Reproduce the data below line by line, from its first line to the line with "software to solve", both included, and nothing past that point.

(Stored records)
• • • • • • •
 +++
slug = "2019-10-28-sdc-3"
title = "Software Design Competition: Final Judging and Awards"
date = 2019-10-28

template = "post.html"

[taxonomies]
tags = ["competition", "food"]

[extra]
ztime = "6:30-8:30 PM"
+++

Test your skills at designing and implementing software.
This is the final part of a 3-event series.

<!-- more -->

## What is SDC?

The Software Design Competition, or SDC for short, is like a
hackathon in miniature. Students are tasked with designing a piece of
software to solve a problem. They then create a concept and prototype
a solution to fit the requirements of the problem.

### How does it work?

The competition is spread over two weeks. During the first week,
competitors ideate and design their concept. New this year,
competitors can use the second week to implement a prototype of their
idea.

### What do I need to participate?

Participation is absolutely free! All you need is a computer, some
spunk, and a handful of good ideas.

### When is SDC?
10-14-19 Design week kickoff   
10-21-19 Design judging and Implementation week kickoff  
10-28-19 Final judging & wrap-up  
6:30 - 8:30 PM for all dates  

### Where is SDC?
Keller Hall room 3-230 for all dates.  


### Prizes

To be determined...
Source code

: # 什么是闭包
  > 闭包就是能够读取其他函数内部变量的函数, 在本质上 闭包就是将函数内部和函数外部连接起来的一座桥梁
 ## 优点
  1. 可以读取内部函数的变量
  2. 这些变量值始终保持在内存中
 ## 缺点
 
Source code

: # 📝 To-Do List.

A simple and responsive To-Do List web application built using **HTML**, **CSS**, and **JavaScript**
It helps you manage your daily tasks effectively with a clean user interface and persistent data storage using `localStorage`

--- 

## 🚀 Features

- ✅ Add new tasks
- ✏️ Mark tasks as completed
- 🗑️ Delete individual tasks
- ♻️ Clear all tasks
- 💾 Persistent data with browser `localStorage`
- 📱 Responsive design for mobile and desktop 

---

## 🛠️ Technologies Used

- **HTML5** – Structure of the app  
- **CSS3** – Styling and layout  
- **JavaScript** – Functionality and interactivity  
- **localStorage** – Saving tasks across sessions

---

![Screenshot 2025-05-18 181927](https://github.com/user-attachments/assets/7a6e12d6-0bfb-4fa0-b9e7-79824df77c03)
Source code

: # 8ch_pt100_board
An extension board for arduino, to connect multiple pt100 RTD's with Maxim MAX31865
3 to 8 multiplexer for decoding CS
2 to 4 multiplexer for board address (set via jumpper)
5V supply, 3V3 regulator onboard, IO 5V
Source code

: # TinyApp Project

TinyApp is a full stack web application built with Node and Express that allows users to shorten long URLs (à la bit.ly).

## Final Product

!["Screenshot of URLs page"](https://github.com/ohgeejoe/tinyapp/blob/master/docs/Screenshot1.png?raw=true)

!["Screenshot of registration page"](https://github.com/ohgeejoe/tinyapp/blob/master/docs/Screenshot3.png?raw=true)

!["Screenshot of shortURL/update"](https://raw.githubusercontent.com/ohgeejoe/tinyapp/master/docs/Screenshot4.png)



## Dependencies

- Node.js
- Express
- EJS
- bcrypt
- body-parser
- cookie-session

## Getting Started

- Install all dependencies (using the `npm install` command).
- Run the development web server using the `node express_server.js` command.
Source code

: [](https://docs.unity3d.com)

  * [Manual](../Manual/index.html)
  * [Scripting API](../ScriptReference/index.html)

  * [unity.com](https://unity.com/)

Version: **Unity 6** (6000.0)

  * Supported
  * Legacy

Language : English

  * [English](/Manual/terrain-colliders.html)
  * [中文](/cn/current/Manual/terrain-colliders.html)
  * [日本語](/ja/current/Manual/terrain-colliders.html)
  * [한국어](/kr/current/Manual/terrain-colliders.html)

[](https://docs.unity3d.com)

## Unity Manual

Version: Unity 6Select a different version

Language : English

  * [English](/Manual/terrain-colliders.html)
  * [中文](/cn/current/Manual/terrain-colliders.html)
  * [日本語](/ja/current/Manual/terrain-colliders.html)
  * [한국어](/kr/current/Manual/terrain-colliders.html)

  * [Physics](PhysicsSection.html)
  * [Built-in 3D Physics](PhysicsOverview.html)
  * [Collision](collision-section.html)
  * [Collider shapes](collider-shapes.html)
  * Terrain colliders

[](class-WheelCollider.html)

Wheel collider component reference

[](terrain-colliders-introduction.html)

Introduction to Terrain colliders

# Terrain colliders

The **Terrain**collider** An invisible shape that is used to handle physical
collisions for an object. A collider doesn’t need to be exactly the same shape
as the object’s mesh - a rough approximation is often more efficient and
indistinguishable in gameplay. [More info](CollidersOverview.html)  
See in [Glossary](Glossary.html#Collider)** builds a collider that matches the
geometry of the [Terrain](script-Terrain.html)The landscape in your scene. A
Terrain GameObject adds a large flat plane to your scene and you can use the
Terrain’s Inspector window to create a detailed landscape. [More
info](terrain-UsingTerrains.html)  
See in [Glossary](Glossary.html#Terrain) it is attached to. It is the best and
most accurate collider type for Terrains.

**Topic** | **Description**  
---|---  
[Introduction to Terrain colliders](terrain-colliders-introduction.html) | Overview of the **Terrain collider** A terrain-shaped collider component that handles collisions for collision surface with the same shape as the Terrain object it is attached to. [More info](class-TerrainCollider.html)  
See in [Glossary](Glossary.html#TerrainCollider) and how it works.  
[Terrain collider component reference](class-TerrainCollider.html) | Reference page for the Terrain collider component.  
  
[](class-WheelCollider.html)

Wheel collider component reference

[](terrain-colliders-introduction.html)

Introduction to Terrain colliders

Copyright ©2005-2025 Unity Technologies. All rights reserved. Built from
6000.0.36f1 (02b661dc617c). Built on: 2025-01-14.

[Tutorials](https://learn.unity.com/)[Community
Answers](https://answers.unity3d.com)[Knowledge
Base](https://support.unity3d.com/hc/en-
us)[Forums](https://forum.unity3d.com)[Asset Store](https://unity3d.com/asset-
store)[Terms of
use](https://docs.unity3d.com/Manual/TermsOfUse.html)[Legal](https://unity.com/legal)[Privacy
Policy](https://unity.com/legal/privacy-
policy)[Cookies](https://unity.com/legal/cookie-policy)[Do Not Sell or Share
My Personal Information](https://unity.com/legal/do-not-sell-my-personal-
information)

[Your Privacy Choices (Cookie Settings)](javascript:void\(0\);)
• • • • • • •
» **EXERCISE OUTPUT**
 +++
slug = "2019-10-28-sdc-3"
title = "Software Design Competition: Final Judging and Awards"
date = 2019-10-28

template = "post.html"

[taxonomies]
tags = ["competition", "food"]

[extra]
ztime = "6:30-8:30 PM"
+++

Test your skills at designing and implementing software.
This is the final part of a 3-event series.

<!-- more -->

## What is SDC?

The Software Design Competition, or SDC for short, is like a
hackathon in miniature. Students are tasked with designing a piece of
software to solve a problem. They then create a concept and prototype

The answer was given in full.